Tuesday, July 24, 2012
I am looking for help with resources for a particular research project, and a colleague suggested that I "crowdsource" my question here. I want to locate a particular word or phrase in a wide range of non-legal sources, such as movies, music, media, and books and other literature. Google's functioning pretty well for searching general media. I also recently discovered Google's NGram function, which permits word and phrase searches within a large database of books.
Any suggestions for other good search resources, particularly something for searching words or phrases within movies and music?
Thanks for any help!
Posted by Brooks Holland on July 24, 2012 at 11:22 AM | Permalink
TrackBack URL for this entry:
Listed below are links to weblogs that reference Resource Assistance?:
You may want to try the Corpus of Contemporary American English: http://corpus.byu.edu/coca/
Posted by: Alexis | Jul 24, 2012 11:39:49 AM
Searchable music lyrics database: www.mldb.org
Movie quote database (not as good as mldb is for lyrics, but decent): www.moviequotedb.com
Posted by: anon | Jul 24, 2012 11:53:15 AM
On the Daily Show with Jon Stewart, they often find these amazing video clips (like politicians contradicting their current statements in footage from ten or twenty years earlier). I have no idea how they do it, but they do it so frequently and so quickly that I suspect they must have a database of television (or at least news show) transcripts.

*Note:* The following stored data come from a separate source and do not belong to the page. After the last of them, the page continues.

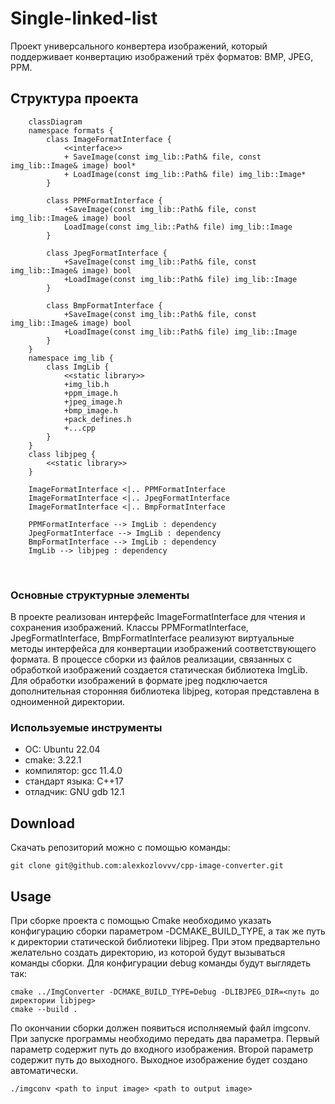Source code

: # Single-linked-list

Проект универсального конвертера изображений, который поддерживает конвертацию изображений трёх форматов: BMP, JPEG, PPM.

## Структура проекта

```mermaid
    classDiagram
    namespace formats {
        class ImageFormatInterface {
            <<interface>>
            + SaveImage(const img_lib::Path& file, const img_lib::Image& image) bool*
            + LoadImage(const img_lib::Path& file) img_lib::Image*
        }
        
        class PPMFormatInterface {
            +SaveImage(const img_lib::Path& file, const img_lib::Image& image) bool
            LoadImage(const img_lib::Path& file) img_lib::Image
        }
        
        class JpegFormatInterface {
            +SaveImage(const img_lib::Path& file, const img_lib::Image& image) bool
            +LoadImage(const img_lib::Path& file) img_lib::Image
        }
        
        class BmpFormatInterface {
            +SaveImage(const img_lib::Path& file, const img_lib::Image& image) bool
            +LoadImage(const img_lib::Path& file) img_lib::Image
        }
    }
    namespace img_lib {
        class ImgLib {
            <<static library>>
            +img_lib.h
            +ppm_image.h
            +jpeg_image.h
            +bmp_image.h
            +pack_defines.h
            +...cpp
        }
    }
    class libjpeg {
        <<static library>>
    }
    
    ImageFormatInterface <|.. PPMFormatInterface
    ImageFormatInterface <|.. JpegFormatInterface
    ImageFormatInterface <|.. BmpFormatInterface

    PPMFormatInterface --> ImgLib : dependency
    JpegFormatInterface --> ImgLib : dependency
    BmpFormatInterface --> ImgLib : dependency
    ImgLib --> libjpeg : dependency
```
<br>

### Основные структурные элементы

В проекте реализован интерфейс ImageFormatInterface для чтения и сохранения изображений. Классы PPMFormatInterface, JpegFormatInterface, BmpFormatInterface реализуют виртуальные методы интерфейса для конвертации изображений соответствующего формата. 
В процессе сборки из файлов реализации, связанных с обработкой изображений создается статическая библиотека ImgLib. Для обработки изображений в формате jpeg подключается дополнительная сторонняя библиотека libjpeg, которая представлена в одноименной директории.  

### Используемые инструменты

- OC: Ubuntu 22.04
- cmake: 3.22.1
- компилятор: gcc 11.4.0
- стандарт языка: С++17
- отладчик: GNU gdb 12.1

## Download

Скачать репозиторий можно с помощью команды:

```
git clone git@github.com:alexkozlovvv/cpp-image-converter.git
```

## Usage

При сборке проекта с помощью Cmake необходимо указать конфигурацию сборки параметром -DCMAKE_BUILD_TYPE, а так же путь к директории статической библиотеки libjpeg. При этом предвартельно желательно создать директорию, из которой будут вызываться команды сборки. Для конфигурации debug команды будут выглядеть так:

```
cmake ../ImgConverter -DCMAKE_BUILD_TYPE=Debug -DLIBJPEG_DIR=<путь до директории libjpeg>
cmake --build .
```
По окончании сборки должен появиться исполняемый файл imgconv. 
При запуске программы необходимо передать два параметра. Первый параметр содержит путь до входного изображения. Второй параметр содержит путь до выходного. Выходное изображение будет создано автоматически.

```
./imgconv <path to input image> <path to output image>
```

Does anyhow know how they do it? If there is such a database, Brooks, you might find it very helpful.
Posted by: Adam Kolber | Jul 24, 2012 12:22:47 PM
If you have some financial resources, your best bet is probably MTurk (https://www.mturk.com/mturk/welcome), which allows you to pay people very small sums of money to accomplish tasks like this that require some human intelligence.
Posted by: Erik Girvan | Jul 24, 2012 1:25:47 PM
There are many freely available natural language corpuses that may be of interest to you. I'm a fan of the Python Natural Language Toolkit (NLTK) which comes packaged with many corpuses including online chats, Reuters reports, public domain books and many more: www.nltk.org.
Posted by: Ryan Whalen | Jul 25, 2012 12:14:35 AM
The comments to this entry are closed.